How to handle capital gains on the sale of multiple homes

by | Feb 22, 2017

As featured in The Washington Post

My husband and I live in southern California in our own home, and we also have two rental homes out of state. We are contemplating a move after retirement to one of those out-of-state homes. We’d live in the home for two years, fix the home up and then sell it. We’d avoid capital gains tax when selling.

Can we also avoid paying taxes on recapture with this plan? We have owned the rentals for more than 10 years, claiming depreciation (and often other losses) each year.

Your plan sounds like it would be too good to be true — and it is. What you are trying to do is sell your California home and pay no federal income taxes on the sale of the home. You then want to move to one of your rental homes, live there for two years, then sell that home and not pay federal income taxes. We assume that you’d end up in the last rental home and stay there.
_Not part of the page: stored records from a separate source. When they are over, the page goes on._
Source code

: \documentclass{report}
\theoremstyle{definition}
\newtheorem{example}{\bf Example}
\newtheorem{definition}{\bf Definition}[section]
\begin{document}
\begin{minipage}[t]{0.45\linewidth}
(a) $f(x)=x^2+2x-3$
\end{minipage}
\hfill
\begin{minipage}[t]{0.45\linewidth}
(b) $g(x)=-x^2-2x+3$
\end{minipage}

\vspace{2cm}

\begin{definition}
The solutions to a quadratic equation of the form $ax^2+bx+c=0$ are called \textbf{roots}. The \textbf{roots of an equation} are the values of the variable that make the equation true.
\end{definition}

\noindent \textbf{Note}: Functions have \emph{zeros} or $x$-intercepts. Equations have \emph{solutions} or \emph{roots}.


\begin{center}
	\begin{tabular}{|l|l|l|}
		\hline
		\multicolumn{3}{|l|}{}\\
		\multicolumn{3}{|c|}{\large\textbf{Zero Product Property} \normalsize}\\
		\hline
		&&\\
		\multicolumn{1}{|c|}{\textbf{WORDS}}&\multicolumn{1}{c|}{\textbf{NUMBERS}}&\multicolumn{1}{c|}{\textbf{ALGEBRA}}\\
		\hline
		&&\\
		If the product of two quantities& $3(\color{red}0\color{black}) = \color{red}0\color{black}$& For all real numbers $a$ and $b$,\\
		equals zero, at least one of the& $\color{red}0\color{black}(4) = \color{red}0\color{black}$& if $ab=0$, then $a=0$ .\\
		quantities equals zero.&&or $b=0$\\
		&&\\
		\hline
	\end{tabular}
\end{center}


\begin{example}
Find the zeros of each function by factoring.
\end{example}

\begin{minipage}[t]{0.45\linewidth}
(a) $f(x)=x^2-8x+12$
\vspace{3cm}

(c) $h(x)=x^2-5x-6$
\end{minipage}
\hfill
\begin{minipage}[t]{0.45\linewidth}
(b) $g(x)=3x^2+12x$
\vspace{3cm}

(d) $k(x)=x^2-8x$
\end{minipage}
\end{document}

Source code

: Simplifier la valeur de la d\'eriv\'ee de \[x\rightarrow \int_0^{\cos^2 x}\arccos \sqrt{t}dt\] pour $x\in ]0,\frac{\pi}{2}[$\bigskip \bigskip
On the sale of your current home, the IRS would allow you to exclude from federal income taxes up to $500,000 of gains (profits) on the sale of your home. Among some of the other rules you must have abided by is that the home must have been your primary residence and it must have been your primary residence for two out of the last five years. Those are the big rules, and there are some small-print items as well, but for practical purposes, if you sell the home and your profit is less than $500,000 you shouldn’t have to pay any taxes to the IRS. (Keep in mind if you were single, you would get only a $250,000 exclusion.)

So far, so good. Now when you move to the rental property, the IRS closed a loophole some time ago that allowed people to treat the rental property as a primary residence on sale and not have to pay taxes on the profit as if it was their primary home for all time.

Now the IRS will divide the time you’ve owned the home into two parts: When it was your primary residence and when it was a rental property. So you’d have to compute the time you lived in the home and the time it was rented as separate periods of time, and the IRS would expect to get some of the money from the profit for the time the home was a rental and exclude some of the gain for the time the home was a personal residence.

Again, there are finer points that come into play, but in a nutshell, you would have the opportunity to not pay taxes on some of the appreciation. If you owned the home for a total of 12 years and the home was a rental home for 10 of those years and a primary residence for two, then in fractional terms, the property was 5/6 a rental property and 1/6 a primary residence. You will also be responsible for the repayment of any depreciation you took on the property for the 10 years that you received the depreciation tax benefit on your tax returns.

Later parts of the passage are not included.